[Material shown — start]

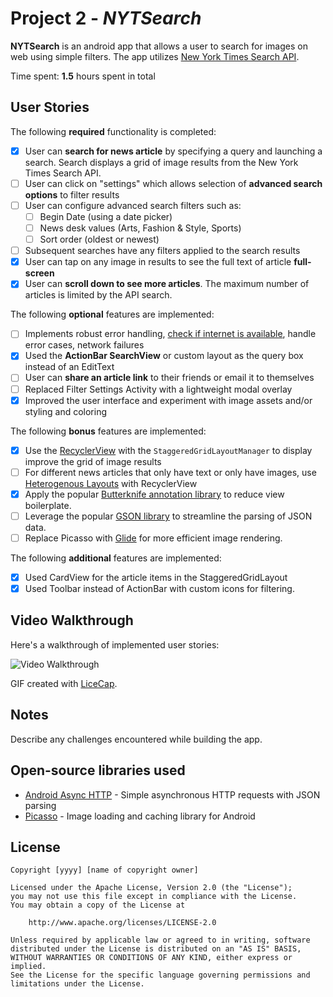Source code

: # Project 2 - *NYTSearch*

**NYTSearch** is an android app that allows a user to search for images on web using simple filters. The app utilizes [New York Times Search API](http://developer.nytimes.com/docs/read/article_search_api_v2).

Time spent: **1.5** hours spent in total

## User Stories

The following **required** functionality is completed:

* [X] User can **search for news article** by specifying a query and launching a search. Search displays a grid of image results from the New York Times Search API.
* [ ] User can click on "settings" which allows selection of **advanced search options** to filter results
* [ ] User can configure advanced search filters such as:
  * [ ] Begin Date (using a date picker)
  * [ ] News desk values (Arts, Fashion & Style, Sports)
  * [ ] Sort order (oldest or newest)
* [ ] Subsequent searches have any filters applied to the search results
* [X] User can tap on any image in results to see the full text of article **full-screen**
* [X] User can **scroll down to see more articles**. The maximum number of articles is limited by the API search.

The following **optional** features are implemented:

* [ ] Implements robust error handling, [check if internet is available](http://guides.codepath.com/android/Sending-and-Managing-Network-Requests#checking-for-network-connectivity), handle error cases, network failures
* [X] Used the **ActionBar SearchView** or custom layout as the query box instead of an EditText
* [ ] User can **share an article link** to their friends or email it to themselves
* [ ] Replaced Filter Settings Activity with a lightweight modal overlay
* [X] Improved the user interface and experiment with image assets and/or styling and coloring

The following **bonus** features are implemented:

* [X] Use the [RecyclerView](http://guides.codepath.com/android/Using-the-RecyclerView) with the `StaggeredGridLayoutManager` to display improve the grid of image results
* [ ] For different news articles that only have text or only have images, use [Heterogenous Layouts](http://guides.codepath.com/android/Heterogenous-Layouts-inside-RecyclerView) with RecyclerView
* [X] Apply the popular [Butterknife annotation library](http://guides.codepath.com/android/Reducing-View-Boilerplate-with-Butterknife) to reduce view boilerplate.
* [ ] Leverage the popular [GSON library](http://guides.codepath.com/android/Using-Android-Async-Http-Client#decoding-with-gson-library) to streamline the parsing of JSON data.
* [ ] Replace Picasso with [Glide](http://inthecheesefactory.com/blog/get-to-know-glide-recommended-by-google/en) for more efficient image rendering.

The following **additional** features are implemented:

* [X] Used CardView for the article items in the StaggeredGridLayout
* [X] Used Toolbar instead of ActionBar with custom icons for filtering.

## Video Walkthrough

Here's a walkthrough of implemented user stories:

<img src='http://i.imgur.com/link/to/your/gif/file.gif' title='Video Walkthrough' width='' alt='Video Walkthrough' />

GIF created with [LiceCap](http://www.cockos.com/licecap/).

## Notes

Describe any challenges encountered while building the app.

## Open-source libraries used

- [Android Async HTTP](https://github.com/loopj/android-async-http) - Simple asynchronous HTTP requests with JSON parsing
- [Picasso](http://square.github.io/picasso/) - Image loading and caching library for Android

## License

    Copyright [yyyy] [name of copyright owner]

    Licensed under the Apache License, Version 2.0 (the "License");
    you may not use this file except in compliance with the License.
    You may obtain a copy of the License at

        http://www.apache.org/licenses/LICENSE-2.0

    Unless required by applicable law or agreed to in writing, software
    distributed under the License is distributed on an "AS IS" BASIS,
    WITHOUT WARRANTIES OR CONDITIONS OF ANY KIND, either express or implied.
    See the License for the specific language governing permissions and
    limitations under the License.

[Material shown — finish]

* [Assignment]:
Nothing but an exact copy belongs in the answer: the lines from the top of the records through the line containing "it to themselves", minus the pictures.

* [Response to this exercise]:
Source code

: # Project 2 - *NYTSearch*

**NYTSearch** is an android app that allows a user to search for images on web using simple filters. The app utilizes [New York Times Search API](http://developer.nytimes.com/docs/read/article_search_api_v2).

Time spent: **1.5** hours spent in total

## User Stories

The following **required** functionality is completed:

* [X] User can **search for news article** by specifying a query and launching a search. Search displays a grid of image results from the New York Times Search API.
* [ ] User can click on "settings" which allows selection of **advanced search options** to filter results
* [ ] User can configure advanced search filters such as:
  * [ ] Begin Date (using a date picker)
  * [ ] News desk values (Arts, Fashion & Style, Sports)
  * [ ] Sort order (oldest or newest)
* [ ] Subsequent searches have any filters applied to the search results
* [X] User can tap on any image in results to see the full text of article **full-screen**
* [X] User can **scroll down to see more articles**. The maximum number of articles is limited by the API search.

The following **optional** features are implemented:

* [ ] Implements robust error handling, [check if internet is available](http://guides.codepath.com/android/Sending-and-Managing-Network-Requests#checking-for-network-connectivity), handle error cases, network failures
* [X] Used the **ActionBar SearchView** or custom layout as the query box instead of an EditText
* [ ] User can **share an article link** to their friends or email it to themselves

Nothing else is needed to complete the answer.